Culture Clash: The Costs and Benefits of Homogeneity
Executive Summary — Culture clash is often considered a major cause for the failing of mergers and acquisitions, and for this reason it is an important consideration for corporate strategy. Although less publicized, culture clash has also plagued alliances and long-term market relationships. It provides a unique lens on the performance effects of corporate culture itself, and thus culture's potential to generate a competitive advantage. This paper develops an economic theory of the costs and benefits of corporate culture—in the sense of shared beliefs and values—in order to study the effects of culture clash in mergers and acquisitions. Key concepts include:
- Culture is the degree to which members have similar beliefs about the best way of doing things.
- In mergers and acquisitions, the costs of culture clash will typically show up immediately and affect mainly the operational efficiency of the merged firms.
- The benefits of culture clash will take more time to emerge and will affect more the fit with the environment.

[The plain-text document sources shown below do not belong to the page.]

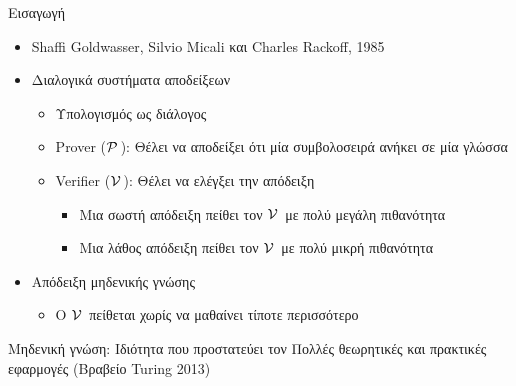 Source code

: \documentclass[10pt,handout]{beamer}
\begin{document}
\begin{frame}{Εισαγωγή}
\begin{itemize}
\item Shaffi Goldwasser, Silvio Micali και Charles Rackoff, 1985
\pause
\item Διαλογικά συστήματα αποδείξεων
\pause
\begin{itemize}
\item Υπολογισμός ως διάλογος
\pause
\item Prover ($\mathcal{P}\,$): Θέλει να αποδείξει ότι μία συμβολοσειρά ανήκει σε μία γλώσσα 
\pause
\item Verifier ($\mathcal{V}\,$): Θέλει να ελέγξει την απόδειξη
\pause
\begin{itemize}
\item Μια σωστή απόδειξη πείθει τον $\mathcal{V}\,$ με πολύ μεγάλη πιθανότητα
\item Μια λάθος απόδειξη πείθει τον $\mathcal{V}\,$ με πολύ μικρή πιθανότητα
\end{itemize}
\end{itemize}
\item Απόδειξη μηδενικής γνώσης
\begin{itemize}
\item Ο $\mathcal{V}\,$ πείθεται χωρίς να μαθαίνει τίποτε περισσότερο

\end{itemize}
\pause
\end{itemize}
\alert{Μηδενική γνώση:} Ιδιότητα που προστατεύει τον \prv
Πολλές θεωρητικές και πρακτικές εφαρμογές (Βραβείο Turing 2013)
\end{frame}
\end{document}
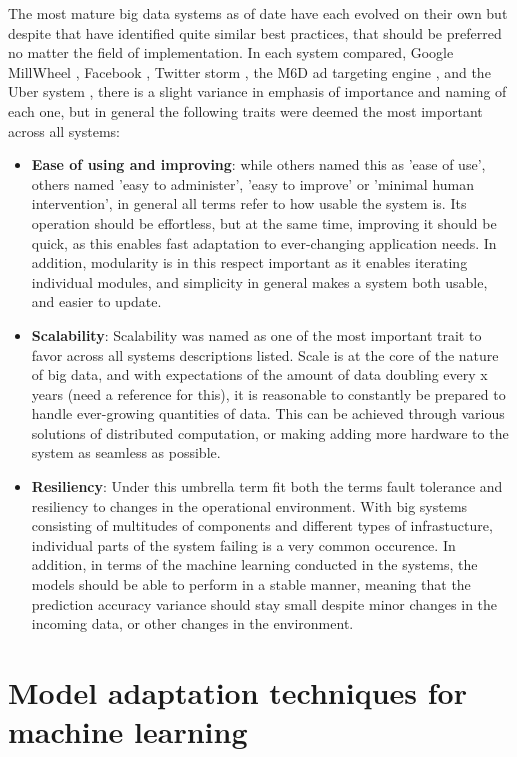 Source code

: The most mature big data systems as of date have each evolved on their own but despite that have identified quite similar best practices, that should be preferred no matter the field of implementation. In each system compared, Google MillWheel \cite{millwheel}, Facebook \cite{facebook}, Twitter storm \cite{storm@twitter}, the M6D ad targeting engine \cite{designprinciples}, and the Uber system \cite{uber}, there is a slight variance in emphasis of importance and naming of each one, but in general the following traits were deemed the most important across all systems:

\begin{itemize}
    \item \textbf{Ease of using and improving}: while others named this as 'ease of use', others named 'easy to administer', 'easy to improve' or 'minimal human intervention', in general all terms refer to how usable the system is. Its operation should be effortless, but at the same time, improving it should be quick, as this enables fast adaptation to ever-changing application needs. In addition, modularity is in this respect important as it enables iterating individual modules, and simplicity in general makes a system both usable, and easier to update.
    \item \textbf{Scalability}: Scalability was named as one of the most important trait to favor across all systems descriptions listed. Scale is at the core of the nature of big data, and with expectations of the amount of data doubling every x years (need a reference for this), it is reasonable to constantly be prepared to handle ever-growing quantities of data. This can be achieved through various solutions of distributed computation, or making adding more hardware to the system as seamless as possible.
    \item \textbf{Resiliency}: Under this umbrella term fit both the terms fault tolerance and resiliency to changes in the operational environment. With big systems consisting of multitudes of components and different types of infrastucture, individual parts of the system failing is a very common occurence. In addition, in terms of the machine learning conducted in the systems, the models should be able to perform in a stable manner, meaning that the prediction accuracy variance should stay small despite minor changes in the incoming data, or other changes in the environment.
\end{itemize}

\section{Model adaptation techniques for machine learning}

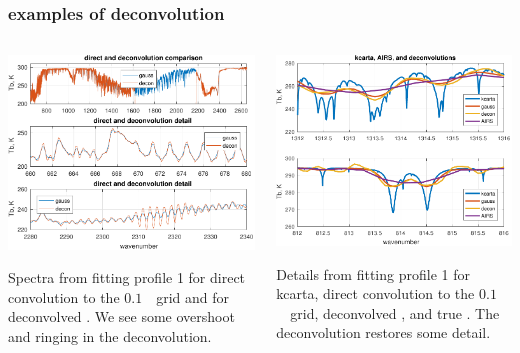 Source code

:\documentclass[10pt]{beamer}
\begin{document}
\begin{frame}
\frametitle{examples of deconvolution}
\begin{columns}[t]
\begin{column}{0.5\textwidth}
  \begin{centering}
  \includegraphics[width=\textwidth]{figures/airs_decon_spec.pdf}
  \end{centering}\vspace{3mm}
  Spectra from fitting profile 1 for direct convolution to the
  $0.1$~\wn\ grid and for deconvolved {\airs}.  We see some
  overshoot and ringing in the deconvolution.

\end{column}
\begin{column}{0.5\textwidth}  
  \begin{centering}
  \includegraphics[width=\textwidth]{figures/airs_decon_zoom.pdf}
  \end{centering}\vspace{2mm}
  Details from fitting profile 1 for kcarta, direct convolution to
  the $0.1$~\wn\ grid, deconvolved {\airs}, and true {\airs}.  The
  deconvolution restores some detail.
\end{column}
\end{columns}
\end{frame}
\end{document}

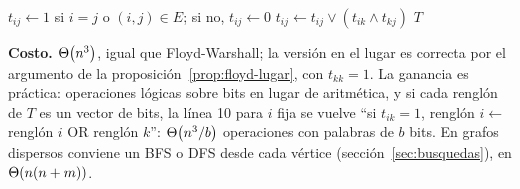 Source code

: \documentclass[11pt,letterpaper]{article}
\begin{document}
\begin{algorithm}[H]
\caption{\textsc{Cerradura-Transitiva}$(G)$, en el lugar}
\label{alg:cerradura-transitiva}
\begin{algorithmic}[1]
      \State $t_{ij} \gets 1$ si $i = j$ o $(i, j) \in E$; si no,
             $t_{ij} \gets 0$
    \EndFor
  \EndFor
        \State $t_{ij} \gets t_{ij} \lor (t_{ik} \land t_{kj})$
      \EndFor
    \EndFor
  \EndFor
  \State \Return $T$
\EndProcedure
\end{algorithmic}
\end{algorithm}

\textbf{Costo.} $\Tht{n^3}$, igual que Floyd-Warshall; la versión en
el lugar es correcta por el argumento de la
proposición~\ref{prop:floyd-lugar}, con $t_{kk} = 1$. La ganancia es
práctica: operaciones lógicas sobre bits en lugar de aritmética, y si
cada renglón de $T$ es un vector de bits, la línea 10 para $i$ fija se
vuelve ``si $t_{ik} = 1$, renglón $i \gets$ renglón $i$ OR renglón
$k$'': $\Tht{n^3 / b}$ operaciones con palabras de $b$ bits. En grafos
dispersos conviene un BFS o DFS desde cada vértice
(sección~\ref{sec:busquedas}), en $\Tht{n(n + m)}$.
\end{document}
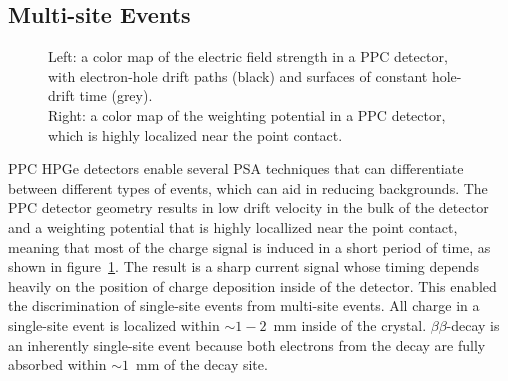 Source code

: \documentclass[/main.tex]{subfiles}
\begin{document}
\subsection{Multi-site Events} \label{sec:avse}
\begin{figure}[h]
  \centering
  \caption[Electric field model of a PPC detector]{\label{fig:ppcdet}
    Left: a color map of the electric field strength in a PPC detector, with electron-hole drift paths (black) and surfaces of constant hole-drift time (grey).\\
    Right: a color map of the weighting potential in a PPC detector, which is highly localized near the point contact.
  }
\end{figure}
PPC HPGe detectors enable several PSA techniques that can differentiate between different types of events, which can aid in reducing backgrounds.
The PPC detector geometry results in low drift velocity in the bulk of the detector and a weighting potential that is highly locallized near the point contact, meaning that most of the charge signal is induced in a short period of time, as shown in figure~\ref{fig:ppcdet}.
The result is a sharp current signal whose timing depends heavily on the position of charge deposition inside of the detector.
This enabled the discrimination of single-site events from multi-site events.
All charge in a single-site event is localized within $\sim1-2$~mm inside of the crystal.
$\beta\beta$-decay is an inherently single-site event because both electrons from the decay are fully absorbed within $\sim1$~mm of the decay site.
\end{document}
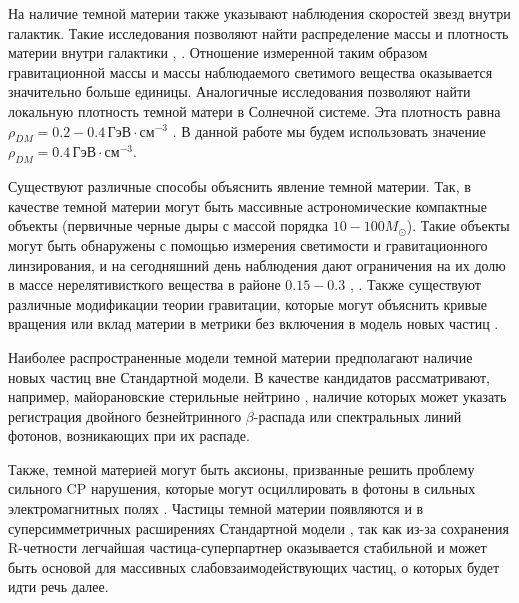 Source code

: На наличие темной материи также указывают наблюдения скоростей звезд внутри галактик. Такие исследования позволяют найти распределение массы и плотность материи внутри галактики \cite{Radial_velocity_measurements}, \cite{Angular_Velocity}. Отношение измеренной таким образом гравитационной массы и массы наблюдаемого светимого вещества оказывается значительно больше единицы. Аналогичные исследования позволяют найти локальную плотность темной матери в Солнечной системе. Эта плотность равна $\rho_{DM} = 0.2 - 0.4 \, \text{ГэВ} \cdot \text{см}^{-3}$ \cite{palau2022oblateness}. В данной работе мы будем использовать значение  $\rho_{DM} = 0.4 \,\text{ГэВ} \cdot  	\text{см}^{-3}$.


Существуют различные способы объяснить явление темной материи. Так, в качестве темной материи могут быть массивные астрономические компактные объекты (первичные черные дыры с массой порядка $10-100M_{\odot}$). Такие объекты могут быть обнаружены с помощью измерения светимости и гравитационного линзирования, и на сегодняшний день наблюдения дают ограничения на их долю в массе нерелятивисткого вещества в районе $0.15-0.3$ \cite{Zumalac_rregui_2018}, \cite{Blaineau_2022}.
Также существуют различные модификации теории гравитации, которые могут объяснить кривые вращения или вклад материи в метрики без включения в модель новых частиц \cite{1984ApJ...286....7B}.


Наиболее распространенные модели темной материи предполагают наличие новых частиц вне Стандартной модели. В качестве кандидатов рассматривают, например, майорановские стерильные нейтрино \cite{Boyarsky_2019}, наличие которых может указать регистрация двойного безнейтринного $\beta$-распада или спектральных линий фотонов, возникающих при их распаде. 

Также, темной материей могут быть аксионы, призванные решить проблему сильного CP нарушения, которые могут осциллировать в фотоны в сильных электромагнитных полях \cite{adams2023axion}. Частицы темной материи появляются и в суперсимметричных расширениях Стандартной модели \cite{berezinsky1996dark}, так как из-за сохранения R-четности легчайшая частица-суперпартнер оказывается стабильной и может быть основой для массивных слабовзаимодействующих частиц, о которых будет идти речь далее.


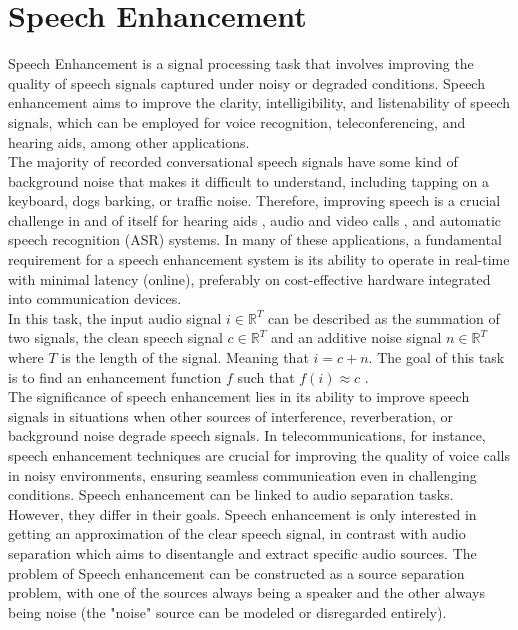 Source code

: \section{Speech Enhancement}
Speech Enhancement is a signal processing task that involves improving the quality of speech signals captured under noisy or degraded conditions. Speech enhancement aims to improve the clarity, intelligibility, and listenability of speech signals, which can be employed for voice recognition, teleconferencing, and hearing aids, among other applications.\\
The majority of recorded conversational speech signals have some kind of background noise that makes it difficult to understand, including tapping on a keyboard, dogs barking, or traffic noise. Therefore, improving speech is a crucial challenge in and of itself for hearing aids \cite{reddy2018}, audio and video calls \cite{reddy2019}, and automatic speech recognition (ASR) systems.
In many of these applications, a fundamental requirement for a speech enhancement system is its ability to operate in real-time with minimal latency (online), preferably on cost-effective hardware integrated into communication devices.\\
In this task, the input audio signal $i \in \mathbb{R}^T$ can be described as the summation of two signals, the clean speech signal $c \in \mathbb{R}^T$ and an additive noise signal $n \in \mathbb{R}^T$ where $T$ is the length of the signal. Meaning that $i=c+n$. The goal of this task is to find an enhancement function $f$ such that $f(i) \approx c$ \cite{defossez2020}.\\
The significance of speech enhancement lies in its ability to improve speech signals in situations when other sources of interference, reverberation, or background noise degrade speech signals. In telecommunications, for instance, speech enhancement techniques are crucial for improving the quality of voice calls in noisy environments, ensuring seamless communication even in challenging conditions.
Speech enhancement can be linked to audio separation tasks. However, they differ in their goals. Speech enhancement is only interested in getting an approximation of the clear speech signal, in contrast with audio separation which aims to disentangle and extract specific audio sources. The problem of Speech enhancement can be constructed as a source separation problem, with one of the sources always being a speaker and the other always being noise (the "noise" source can be modeled or disregarded entirely).

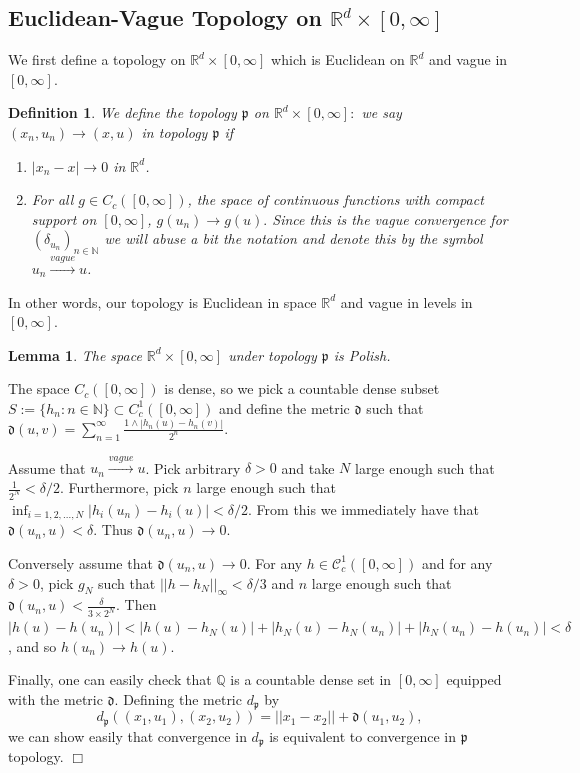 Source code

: \documentclass[12pt]{article}
\newenvironment {proof}{{\noindent\bf Proof }}{\hfill $\Box$ \medskip}
\newtheorem{lemma}[theorem]{Lemma}
\newtheorem{definition}[theorem]{Definition}
\begin{document}
\subsection{Euclidean-Vague Topology on $\mathbb{R}^d \times [0,\infty]$}\label{sec: Convergence in Product Topology}
We first define a topology on $\mathbb{R}^d \times [0,\infty]$ which is Euclidean on $\mathbb{R}^d$ and vague in $[0,\infty]$.
\begin{definition}
We define the topology $\mathfrak{p}$ on $\mathbb{R}^d \times [0,\infty]:$
we say $(x_n,u_n) \to (x,u)$ in topology $\mathfrak{p}$ if 
\begin{enumerate}
    \item $|x_n-x| \to 0$ in $\mathbb{R}^d$.
    \item  For all $g \in C_{c}([0,\infty])$, the space of continuous functions with compact support on $[0,\infty]$, $g(u_n) \to g(u).$ Since this is the vague convergence for $(\delta_{u_n})_{n \in \mathbb{N}}$ we will abuse a bit the notation and denote this by the symbol $u_n \xrightarrow{vague} u$. 
\end{enumerate}
\end{definition}

In other words, our topology is Euclidean in space $\mathbb{R}^d$ and vague in levels in $[0,\infty]$.
\begin{lemma}\label{Vague times Euclidean is Polish}
The space $\mathbb{R}^d \times [0,\infty]$ under topology $\mathfrak{p}$ is Polish.
\end{lemma}
\begin{proof}
The space $C_c([0,\infty])$ is dense, so we pick a countable dense subset $S:=\{h_n: n \in \mathbb{N}\} \subset C^{1}_c([0,\infty])$ and define the metric $\mathfrak{d}$ such that $\mathfrak{d}(u,v)=\sum_{n=1}^{\infty}\frac{1 \wedge |h_n(u)-h_n(v)|}{2^n}$.

Assume that $u_n \xrightarrow{vague} u$. Pick arbitrary $\delta>0$ and take $N$ large enough such that $\frac{1}{2^N}<\delta/2$. Furthermore, pick $n$ large enough such that $\inf_{i=1,2,...,N}|h_i(u_n)-h_i(u)|<\delta/2$. From this we immediately have that $\mathfrak{d}(u_n,u)<\delta$. Thus $\mathfrak{d}(u_n,u) \to 0$.

Conversely assume that $\mathfrak{d}(u_n,u) \to 0$. For any $h \in \mathcal{C}^{1}_c([0,\infty])$ and for any $\delta>0$, pick $g_N$ such that $||h-h_N||_{\infty}<\delta /3$ and $n$ large enough such that $\mathfrak{d}(u_n,u)< \frac{\delta}{3 \times 2^N}$. Then $|h(u)-h(u_n)|< |h(u)-h_N(u)|+|h_N(u)-h_N(u_n)|+|h_N(u_n)-h(u_n)|<\delta$, and so $h(u_n) \to h(u)$.

Finally, one can easily check that $\mathbb{Q}$ is a countable dense set in $[0,\infty]$ equipped with the metric $\mathfrak{d}$.
Defining the metric $d_{\mathfrak{p}}$
by
$$d_{\mathfrak{p}}((x_1,u_1),(x_2,u_2))=||x_1-x_2||+\mathfrak{d}(u_1,u_2),$$
we can show easily that
convergence in $d_{\mathfrak{p}}$
is equivalent to convergence in 
$\mathfrak{p}$ topology.
\end{proof}
\end{document}
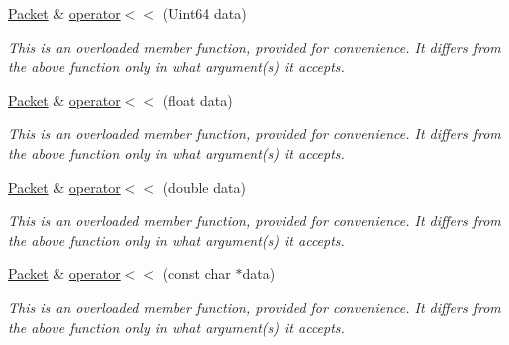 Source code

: \begin{DoxyCompactItemize}
\mbox{\hyperlink{classsf_1_1_packet}{Packet}} \& \mbox{\hyperlink{classsf_1_1_packet_a60df5a35a3fb6416131d77232737c68b}{operator$<$$<$}} (Uint64 data)
\begin{DoxyCompactList}\small\item\em This is an overloaded member function, provided for convenience. It differs from the above function only in what argument(s) it accepts. \end{DoxyCompactList}\item 
\mbox{\label{classsf_1_1_packet_a76d31c4f864253a7e9b53701b4660fe5}} 
\mbox{\hyperlink{classsf_1_1_packet}{Packet}} \& \mbox{\hyperlink{classsf_1_1_packet_a76d31c4f864253a7e9b53701b4660fe5}{operator$<$$<$}} (float data)
\begin{DoxyCompactList}\small\item\em This is an overloaded member function, provided for convenience. It differs from the above function only in what argument(s) it accepts. \end{DoxyCompactList}\item 
\mbox{\label{classsf_1_1_packet_a3b3077720a486b569ac8e7dec638a3f0}} 
\mbox{\hyperlink{classsf_1_1_packet}{Packet}} \& \mbox{\hyperlink{classsf_1_1_packet_a3b3077720a486b569ac8e7dec638a3f0}{operator$<$$<$}} (double data)
\begin{DoxyCompactList}\small\item\em This is an overloaded member function, provided for convenience. It differs from the above function only in what argument(s) it accepts. \end{DoxyCompactList}\item 
\mbox{\label{classsf_1_1_packet_a67c9985f7b3d6e90886e56e309280a9d}} 
\mbox{\hyperlink{classsf_1_1_packet}{Packet}} \& \mbox{\hyperlink{classsf_1_1_packet_a67c9985f7b3d6e90886e56e309280a9d}{operator$<$$<$}} (const char $\ast$data)
\begin{DoxyCompactList}\small\item\em This is an overloaded member function, provided for convenience. It differs from the above function only in what argument(s) it accepts. \end{DoxyCompactList}\item 
\mbox{\label{classsf_1_1_packet_a59a21671caaa69da5d47c54b50e1eb54}} 

\end{DoxyCompactItemize}
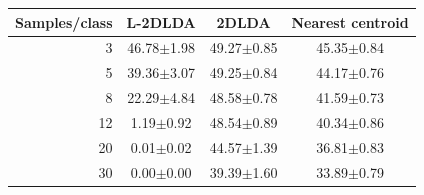 \begin{tabular}{rccc}
\toprule
Samples/class & L-2DLDA & 2DLDA & Nearest centroid \\
\midrule
3 & 46.78$\pm$1.98 & 49.27$\pm$0.85 & 45.35$\pm$0.84 \\
5 & 39.36$\pm$3.07 & 49.25$\pm$0.84 & 44.17$\pm$0.76 \\
8 & 22.29$\pm$4.84 & 48.58$\pm$0.78 & 41.59$\pm$0.73 \\
12 & 1.19$\pm$0.92 & 48.54$\pm$0.89 & 40.34$\pm$0.86 \\
20 & 0.01$\pm$0.02 & 44.57$\pm$1.39 & 36.81$\pm$0.83 \\
30 & 0.00$\pm$0.00 & 39.39$\pm$1.60 & 33.89$\pm$0.79 \\
\bottomrule
\end{tabular}
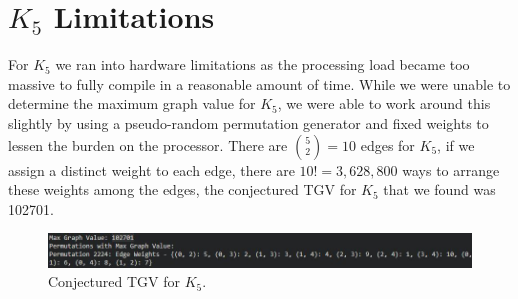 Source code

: \documentclass[12pt,letterpaper]{article}
\begin{document}
\section{$K_{5}$ Limitations}

For $K_{5}$ we ran into hardware limitations as the processing load became too massive to fully compile in a reasonable amount of time. While we were unable to determine the maximum graph value for $K_{5}$, we were able to work around this slightly by using a pseudo-random permutation generator and fixed weights to lessen the burden on the processor. There are $\binom{5}{2} = 10$ edges for $K_{5}$, if we assign a distinct weight to each edge, there are 
$10!=3,628,800$ ways to arrange these weights among the edges, the conjectured TGV for $K_{5}$ that we found was 102701.
\begin{figure}[hbt!]  
    \begin{center}
    \includegraphics[width=6in]{f4.111}
    \caption{\label{last} Conjectured TGV for $K_{5}$.}
    \end{center}
\end{figure}

\newpage \listoffigures 
\end{document}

This paper develops an economic theory of the costs and benefits of corporate culture—in the sense of shared beliefs and values—in order to study the effects of 'culture clash' in mergers and acquisitions. I first use a simple analytical framework to show that shared beliefs lead to more delegation, less monitoring, higher utility (or satisfaction), higher execution effort (or motivation), faster coordination, less influence activities, and more communication, but also to less experimentation and less information collection. When two firms that are each internally homogenous but different from each other, merge, the above results translate to specific predictions how the change in homogeneity will affect firm behavior. The paper's predictions can also serve more in general as a test for the theory of culture as homogeneity of beliefs. 38 pages.